El piloto, un hombre rubio de unos cincuenta años, de piel arrugada y ojos claros, que había permanecido en silencio todo el viaje, nos avisó: íbamos a aterrizar unos minutos. Cuando aterrizamos en el helipuerto, nos esperaban dos chicas jóvenes.

– Son tus camaradas, Alex. Tenemos que seguir.

– Gracias por traerme. ¿Te volveré a ver?

– Nunca se sabe, Alex. Nunca se sabe. Me gustaría. Sabes, creo que estás haciendo algo que realmente necesitamos. Y tal vez seas la persona indicada para organizarlo a gran escala.

– ¿Hacer qué?

– Traer de vuelta el periodismo.

– ¿OK…?

Liz se me acercó y me abrazó.

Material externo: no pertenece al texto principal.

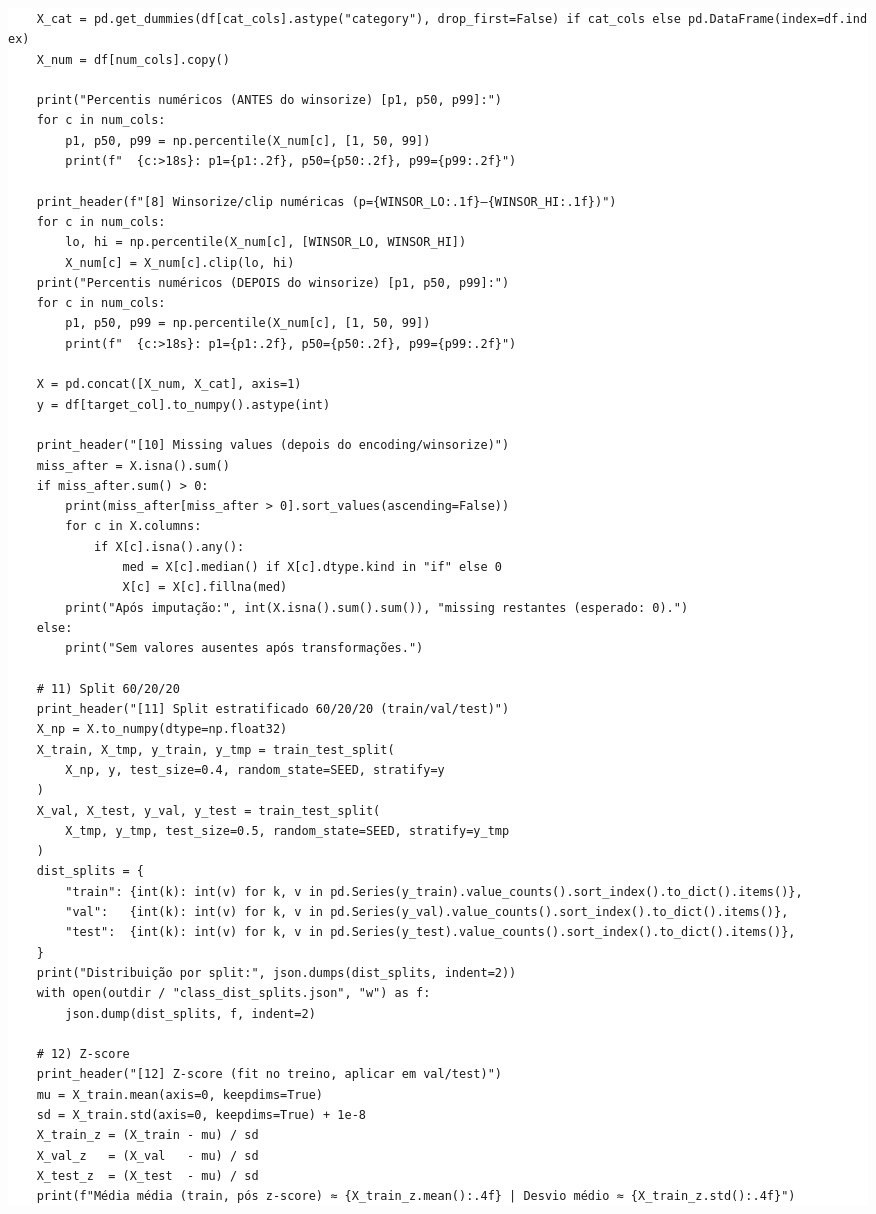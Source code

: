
 ``` pyodide install="pandas, numpy, matplotlib, scikit-learn, seaborn"
    X_cat = pd.get_dummies(df[cat_cols].astype("category"), drop_first=False) if cat_cols else pd.DataFrame(index=df.index)
    X_num = df[num_cols].copy()

    print("Percentis numéricos (ANTES do winsorize) [p1, p50, p99]:")
    for c in num_cols:
        p1, p50, p99 = np.percentile(X_num[c], [1, 50, 99])
        print(f"  {c:>18s}: p1={p1:.2f}, p50={p50:.2f}, p99={p99:.2f}")

    print_header(f"[8] Winsorize/clip numéricas (p={WINSOR_LO:.1f}–{WINSOR_HI:.1f})")
    for c in num_cols:
        lo, hi = np.percentile(X_num[c], [WINSOR_LO, WINSOR_HI])
        X_num[c] = X_num[c].clip(lo, hi)
    print("Percentis numéricos (DEPOIS do winsorize) [p1, p50, p99]:")
    for c in num_cols:
        p1, p50, p99 = np.percentile(X_num[c], [1, 50, 99])
        print(f"  {c:>18s}: p1={p1:.2f}, p50={p50:.2f}, p99={p99:.2f}")

    X = pd.concat([X_num, X_cat], axis=1)
    y = df[target_col].to_numpy().astype(int)

    print_header("[10] Missing values (depois do encoding/winsorize)")
    miss_after = X.isna().sum()
    if miss_after.sum() > 0:
        print(miss_after[miss_after > 0].sort_values(ascending=False))
        for c in X.columns:
            if X[c].isna().any():
                med = X[c].median() if X[c].dtype.kind in "if" else 0
                X[c] = X[c].fillna(med)
        print("Após imputação:", int(X.isna().sum().sum()), "missing restantes (esperado: 0).")
    else:
        print("Sem valores ausentes após transformações.")

    # 11) Split 60/20/20
    print_header("[11] Split estratificado 60/20/20 (train/val/test)")
    X_np = X.to_numpy(dtype=np.float32)
    X_train, X_tmp, y_train, y_tmp = train_test_split(
        X_np, y, test_size=0.4, random_state=SEED, stratify=y
    )
    X_val, X_test, y_val, y_test = train_test_split(
        X_tmp, y_tmp, test_size=0.5, random_state=SEED, stratify=y_tmp
    )
    dist_splits = {
        "train": {int(k): int(v) for k, v in pd.Series(y_train).value_counts().sort_index().to_dict().items()},
        "val":   {int(k): int(v) for k, v in pd.Series(y_val).value_counts().sort_index().to_dict().items()},
        "test":  {int(k): int(v) for k, v in pd.Series(y_test).value_counts().sort_index().to_dict().items()},
    }
    print("Distribuição por split:", json.dumps(dist_splits, indent=2))
    with open(outdir / "class_dist_splits.json", "w") as f:
        json.dump(dist_splits, f, indent=2)

    # 12) Z-score
    print_header("[12] Z-score (fit no treino, aplicar em val/test)")
    mu = X_train.mean(axis=0, keepdims=True)
    sd = X_train.std(axis=0, keepdims=True) + 1e-8
    X_train_z = (X_train - mu) / sd
    X_val_z   = (X_val   - mu) / sd
    X_test_z  = (X_test  - mu) / sd
    print(f"Média média (train, pós z-score) ≈ {X_train_z.mean():.4f} | Desvio médio ≈ {X_train_z.std():.4f}")
```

Me susurró al oído que ya era hora de que me uniera al movimiento, que ya no estaba fuera. Se despidió con un beso en la mejilla.

Cuando el helicóptero despegó, yo ya caminaba con las dos mujeres que habían venido a recogerme –Sueli y Ana– hacia un edificio cercano. Era una antigua fábrica, la sede del movimiento en Manaos. Me llevaron a una sala donde había un retrato de mi madre junto a un gran mural sobre la Revolución brasileña. 

– Bienvenido, Alex Águas. Conocemos bien la historia de tu madre, una de las sombras de la revolución –dijo Sueli, muy seria.